Selon l’étude de la Commission européenne, en Europe depuis le milieu des années 1990, la moitié des pays de l’Union Européenne (UE) a adopté des mécanismes d’indexation des principaux paramètres en Suède dès 1998, en Allemagne dès 2004, en Espagne dès 2013. Huit pays disposent d’un lien direct entre les changements de l’espérance de vie et l’âge officiel de la retraite.

La première mesure a été de relever l’âge statutaire de la retraite. Tous l’ont fait, sauf le Luxembourg. Les écarts sont d’ailleurs étonnamment grands entre les pays. En 2060, l’âge de la retraite devrait être à 72,5 ans au Danemark et 63 ans en Bulgarie. Les gouvernements multiplient les mesures d’incitation à partir plus tard à la retraite, à l’image de l’augmentation des années de contribution pour obtenir une retraite pleine.

Cinq pays (Suède, Italie, Grèce, Allemagne, Autriche) ont par ailleurs modifié leur système en faveur d’une primauté des contributions et/ou à la mise sur pied de plusieurs piliers de la prévoyance et non plus d’un seul. L’UE prévoit à long terme une augmentation de la durée de la retraite de trois ans pour les hommes et d’un an pour les femmes.

• Comment investir dans la thématique ?

La thématique n’est bien évidemment pas nouvelle, mais les chiffres précités doivent nous faire réfléchir et arriver à la conclusion que nous vivons de plus en plus longtemps.

Au Japon les baby-boomers et les seniors détiennent les deux tiers des avoirs financiers. La richesse nette de la zone euro est détenue à 56 % par les plus de 55 ans. Aux États-Unis, 70 % du revenu disponible sont contrôlés par la tranche des plus de 50 ans. Au niveau mondial, cette proportion dépasse 50 %. Dans l’ensemble, d’ici à 2020, les plus de 60 ans disposeront d’un pouvoir d’achat de 15’000 milliards de dollars.

Cela étant dit, plusieurs secteurs vont bien évidemment bénéficier du « papy-boom ». On peut notamment citer la pharmacie, les équipements médicaux (prothèses et aides auditives) et les infrastructures spécialisées dans la dépendance et l'aide à la personne.

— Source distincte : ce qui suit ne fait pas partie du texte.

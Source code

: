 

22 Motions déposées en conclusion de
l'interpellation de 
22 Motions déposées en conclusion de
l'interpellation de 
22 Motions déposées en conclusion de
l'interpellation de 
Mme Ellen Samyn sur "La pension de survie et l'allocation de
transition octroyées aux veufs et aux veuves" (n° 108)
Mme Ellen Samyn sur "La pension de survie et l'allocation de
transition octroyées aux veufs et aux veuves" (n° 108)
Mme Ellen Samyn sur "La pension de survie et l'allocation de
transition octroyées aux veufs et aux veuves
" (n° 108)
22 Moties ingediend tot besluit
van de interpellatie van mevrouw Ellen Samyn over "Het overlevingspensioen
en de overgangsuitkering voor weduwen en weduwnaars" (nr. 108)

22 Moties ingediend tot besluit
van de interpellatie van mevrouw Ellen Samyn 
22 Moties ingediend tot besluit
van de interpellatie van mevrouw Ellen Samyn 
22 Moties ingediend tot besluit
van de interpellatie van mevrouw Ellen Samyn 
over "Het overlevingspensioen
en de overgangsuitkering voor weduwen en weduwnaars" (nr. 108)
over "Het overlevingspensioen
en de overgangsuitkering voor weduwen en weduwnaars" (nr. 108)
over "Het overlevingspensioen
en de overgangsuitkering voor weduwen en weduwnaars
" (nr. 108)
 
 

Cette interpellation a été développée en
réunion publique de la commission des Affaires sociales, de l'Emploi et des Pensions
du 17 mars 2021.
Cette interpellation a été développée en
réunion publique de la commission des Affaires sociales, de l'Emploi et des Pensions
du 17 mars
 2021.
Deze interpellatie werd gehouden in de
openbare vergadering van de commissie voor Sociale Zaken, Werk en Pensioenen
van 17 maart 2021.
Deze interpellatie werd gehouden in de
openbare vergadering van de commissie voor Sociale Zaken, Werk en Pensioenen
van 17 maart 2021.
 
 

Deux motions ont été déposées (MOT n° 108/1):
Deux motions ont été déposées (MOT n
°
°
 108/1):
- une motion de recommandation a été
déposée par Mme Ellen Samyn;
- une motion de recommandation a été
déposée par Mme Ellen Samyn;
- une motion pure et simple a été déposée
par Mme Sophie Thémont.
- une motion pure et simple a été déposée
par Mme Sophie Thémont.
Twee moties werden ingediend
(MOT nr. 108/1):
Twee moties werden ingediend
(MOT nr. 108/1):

Compte tenu du pouvoir d'achat du troisième âge, il ne faut pas non plus oublier l'industrie des loisirs, avec notamment les voyages, l'hôtellerie et le bricolage, mais aussi les produits de soin et les sociétés de services financiers associés à l'épargne. Enfin, les valeurs liées au thème de la sécurité (sécurité électronique et la télésurveillance), font également partie du vieillissement de la population.

Plusieurs excellents fonds et baskets sont aussi consacrés à la thématique.

D’après la Banque mondiale, certains pays asiatiques devraient perdre jusqu’à 15% de leur population en âge de travailler d’ici à 2040. La dépense publique constitue un challenge pour les gouvernements. Ceux-ci devront consacrer une plus large part du budget aux retraites, aux soins de santé et à d’autres postes liés au soutien aux personnes âgées. Une réorientation qui, en raison de la réduction du nombre de personnes en âge de travailler, coïncidera avec une diminution des recettes fiscales.